[WORK INSTRUCTIONS] The answer must be an exact transcription of the lines below from the first through the one containing "It supplies the", with the pictures left out; please add nothing else.

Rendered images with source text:
************

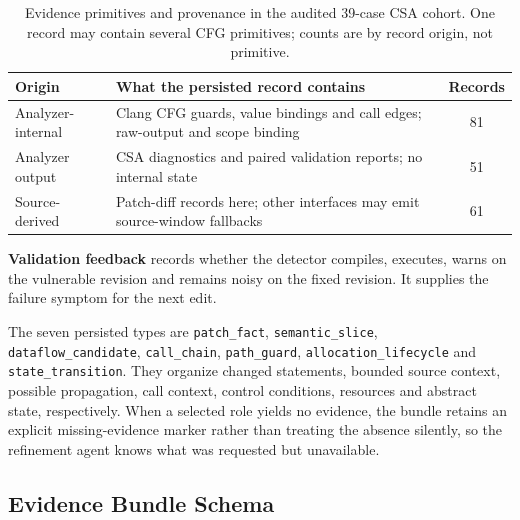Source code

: \begin{table}[!htbp]
\centering
\caption{Evidence primitives and provenance in the audited 39-case CSA cohort. One record may contain several CFG primitives; counts are by record origin, not primitive.}
\label{tab:origin-types}
\begingroup\FTTableSetup
\begin{tabular}{>{\raggedright\arraybackslash}p{}|>{\raggedright\arraybackslash}p{}|c}
\hline\hline
Origin & What the persisted record contains & Records \\
\hline
Analyzer-internal & Clang CFG guards, value bindings and call edges; raw-output and scope binding & 81 \\
Analyzer output & CSA diagnostics and paired validation reports; no internal state & 51 \\
Source-derived & Patch-diff records here; other interfaces may emit source-window fallbacks & 61 \\
\hline\hline
\end{tabular}
\endgroup
\end{table}

\textbf{Validation feedback} records whether the detector compiles, executes, warns on the vulnerable revision and remains noisy on the fixed revision.
It supplies the failure symptom for the next edit.

The seven persisted types are \texttt{patch\_fact}, \texttt{semantic\_slice}, \texttt{dataflow\_candidate}, \texttt{call\_chain}, \texttt{path\_guard}, \texttt{allocation\_lifecycle} and \texttt{state\_transition}.
They organize changed statements, bounded source context, possible propagation, call context, control conditions, resources and abstract state, respectively.
When a selected role yields no evidence, the bundle retains an explicit missing-evidence marker rather than treating the absence silently, so the refinement agent knows what was requested but unavailable.

\subsection{Evidence Bundle Schema}
\label{sec:evidence-schema}

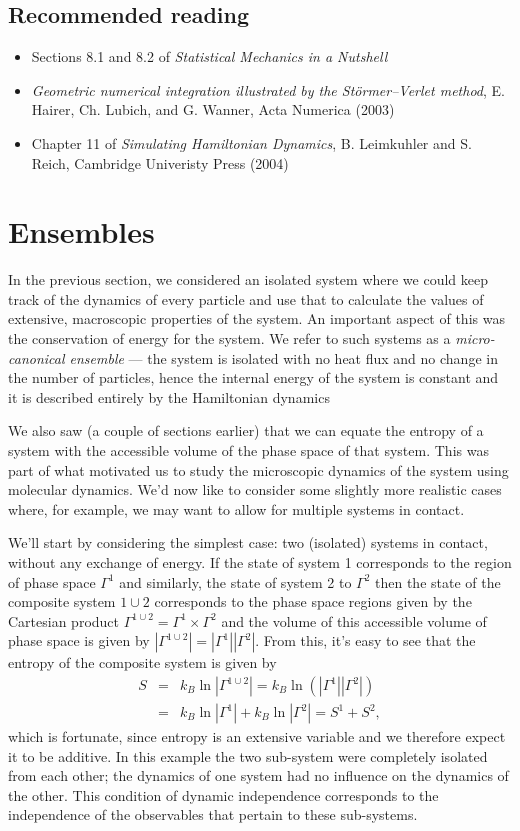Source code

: \documentclass{article}
\begin{document}
\subsection*{Recommended reading}
\begin{itemize}
	\item Sections 8.1 and 8.2 of \emph{Statistical Mechanics in a Nutshell}
	\item \emph{Geometric numerical integration illustrated by the St\"{o}rmer–Verlet method}, E. Hairer, Ch. Lubich, and G. Wanner, Acta Numerica (2003)
	\item Chapter 11 of \emph{Simulating Hamiltonian Dynamics}, B. Leimkuhler and S. Reich, Cambridge Univeristy Press (2004)
\end{itemize}

\section*{Ensembles}

In the previous section, we considered an isolated system where we could keep track of the dynamics of every particle and use that to calculate the values of extensive, macroscopic properties of the system. An important aspect of this was the conservation of energy for the system. We refer to such systems as a \emph{micro-canonical ensemble} --- the system is isolated with no heat flux and no change in the number of particles, hence the internal energy of the system is constant and it is described entirely by the Hamiltonian dynamics

We also saw (a couple of sections earlier) that we can equate the entropy of a system with the accessible volume of the phase space of that system. This was part of what motivated us to study the microscopic dynamics of the system using molecular dynamics.  We'd now like to consider some slightly more realistic cases where, for example, we may want to allow for multiple systems in contact.

We'll start by considering the simplest case: two (isolated) systems in contact, without any exchange of energy. If the state of system 1 corresponds to the region of phase space $\Gamma^1$ and similarly, the state of system 2 to $\Gamma^2$ then the state of the composite system $1\cup 2$ corresponds to the phase space regions given by the Cartesian product $\Gamma^{1\cup 2}=\Gamma^1\times\Gamma^2$ and the volume of this accessible volume of phase space is given by $|\Gamma^{1\cup 2}|=|\Gamma^1||\Gamma^2|$. From this, it's easy to see that the entropy of the composite system is given by
\begin{eqnarray*}
	S &=& k_B\ln|\Gamma^{1\cup 2}| = k_B\ln(|\Gamma^1||\Gamma^2|)\\
		&=& k_B\ln|\Gamma^1| + k_B\ln|\Gamma^2| = S^1 + S^2,
\end{eqnarray*}
which is fortunate, since entropy is an extensive variable and we therefore expect it to be additive.
In this example the two sub-system were completely isolated from each other; the dynamics of one system had no influence on the dynamics of the other. This condition of dynamic independence corresponds to the independence of the observables that pertain to these sub-systems.
\end{document}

************

[WORKED SOLUTION]
Source code

: \begin{table}[!htbp]
\centering
\caption{Evidence primitives and provenance in the audited 39-case CSA cohort. One record may contain several CFG primitives; counts are by record origin, not primitive.}
\label{tab:origin-types}
\begingroup\FTTableSetup
\begin{tabular}{>{\raggedright\arraybackslash}p{}|>{\raggedright\arraybackslash}p{}|c}
\hline\hline
Origin & What the persisted record contains & Records \\
\hline
Analyzer-internal & Clang CFG guards, value bindings and call edges; raw-output and scope binding & 81 \\
Analyzer output & CSA diagnostics and paired validation reports; no internal state & 51 \\
Source-derived & Patch-diff records here; other interfaces may emit source-window fallbacks & 61 \\
\hline\hline
\end{tabular}
\endgroup
\end{table}

\textbf{Validation feedback} records whether the detector compiles, executes, warns on the vulnerable revision and remains noisy on the fixed revision.
It supplies the failure symptom for the next edit.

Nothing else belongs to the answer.